【クアラルンプール/マレーシア 20日 AFP】世界中の高層ビルを登り、「スパイダーマン(Spiderman)」の異名を持つフランス人、アラン・ロベール(Alain Robert、44)さんが20日、命綱などの安全器具などを一切使わずにクアラルンプール(Kuala Lumpur)のペトロナス・ツイン・タワー(Petronas Twin Towers)への「登頂」を試みたが、頂上まで残すところ3分の1という時点で「御用」となった。

 88階建てのペトロナス・ツイン・タワーは、2003年まで世界一の高さを誇っていた超高層ビル。ロベールさんは60階に到達したところで、待ち構えていた消防隊員によって拘束された。

 消防局報道担当者は「ビルを登るロベール氏に対し、あきらめてビル内に戻るよう呼びかけたところ、“オーケー”と言って、持っていたマレーシア国旗をこちらに向けて振った。その後、窓から救出した」と報道陣に語った。

 実はロベール氏、ちょうど10年前にもペトロナス・ツイン・タワーへの登頂を試みたが、同じ階で御用となっている。そのため消防隊員も、彼の「スタント」への対処方法は心得たものだ。

 警察当局によれば、ロベール氏はクアラルンプールの警察署に少なくとも一晩拘置され、取り調べを受けるという。AFPの取材に対し担当者は「タワー登頂許可を得ていないようであれば、不法侵入罪に問うことになる。本人は、ビルに登ってみたかっただけだと主張している。とにかく“登りたかったから”を繰り返すばかりだ」と語った。

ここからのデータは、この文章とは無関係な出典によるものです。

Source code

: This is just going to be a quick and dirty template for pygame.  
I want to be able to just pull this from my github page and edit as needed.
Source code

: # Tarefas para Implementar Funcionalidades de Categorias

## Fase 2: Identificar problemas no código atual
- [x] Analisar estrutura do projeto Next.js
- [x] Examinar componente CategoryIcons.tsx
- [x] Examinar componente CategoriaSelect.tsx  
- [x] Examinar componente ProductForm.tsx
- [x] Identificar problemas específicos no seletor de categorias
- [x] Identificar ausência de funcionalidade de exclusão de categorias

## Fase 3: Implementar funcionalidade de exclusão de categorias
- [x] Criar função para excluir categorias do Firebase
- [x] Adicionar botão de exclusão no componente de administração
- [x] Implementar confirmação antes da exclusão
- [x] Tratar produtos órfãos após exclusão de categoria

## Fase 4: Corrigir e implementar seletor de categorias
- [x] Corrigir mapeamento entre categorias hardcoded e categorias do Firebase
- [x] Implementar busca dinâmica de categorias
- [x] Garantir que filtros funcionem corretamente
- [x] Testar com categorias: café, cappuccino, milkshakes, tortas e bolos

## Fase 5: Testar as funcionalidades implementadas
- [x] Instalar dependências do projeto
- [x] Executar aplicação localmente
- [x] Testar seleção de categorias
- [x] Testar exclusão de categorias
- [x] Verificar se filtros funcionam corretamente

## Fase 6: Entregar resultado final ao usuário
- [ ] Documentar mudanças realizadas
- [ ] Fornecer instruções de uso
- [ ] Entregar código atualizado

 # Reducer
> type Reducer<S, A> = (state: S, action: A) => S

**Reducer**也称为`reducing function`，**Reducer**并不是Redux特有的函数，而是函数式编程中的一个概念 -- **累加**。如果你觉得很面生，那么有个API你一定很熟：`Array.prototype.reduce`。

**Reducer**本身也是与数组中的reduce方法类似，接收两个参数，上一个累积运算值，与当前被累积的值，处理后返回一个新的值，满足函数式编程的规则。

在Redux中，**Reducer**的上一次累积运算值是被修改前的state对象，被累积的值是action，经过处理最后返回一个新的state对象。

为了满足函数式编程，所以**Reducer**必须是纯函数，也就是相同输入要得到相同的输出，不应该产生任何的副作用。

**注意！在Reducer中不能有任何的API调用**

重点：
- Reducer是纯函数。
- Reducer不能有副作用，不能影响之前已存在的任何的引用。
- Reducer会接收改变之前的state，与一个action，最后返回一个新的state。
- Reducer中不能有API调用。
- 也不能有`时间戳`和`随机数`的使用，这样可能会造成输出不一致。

 有罪が確定した場合、罰金2000リンギット(約6万7000円)と最長1年の禁固刑のいずれか、もしくは両方が科せられる。

 逮捕時には、少なくとも20人の警官と消防車ならびに消防隊員約15人が現場に急行。ペトロナス・ツイン・タワー前の道路は、ロベール氏の登頂を一目見ようと500人もの見物客が集まった。 

 マレーシアを公式訪問中だったフランスのクリスチャン・ポンスレ(Christian Poncelet)上院議長も、ロベール氏の登頂を目撃。「人は誰でも、他人と違うことをやって目立ちたいと思うものだが、彼の場合は変わってるな。危険すぎる」とコメントした。

「スパイダーマン」の過去の登頂成功例は、パリのエッフェル搭(Eiffel Tower)、サンフランシスコの金門橋(Golden Gate Bridge)など。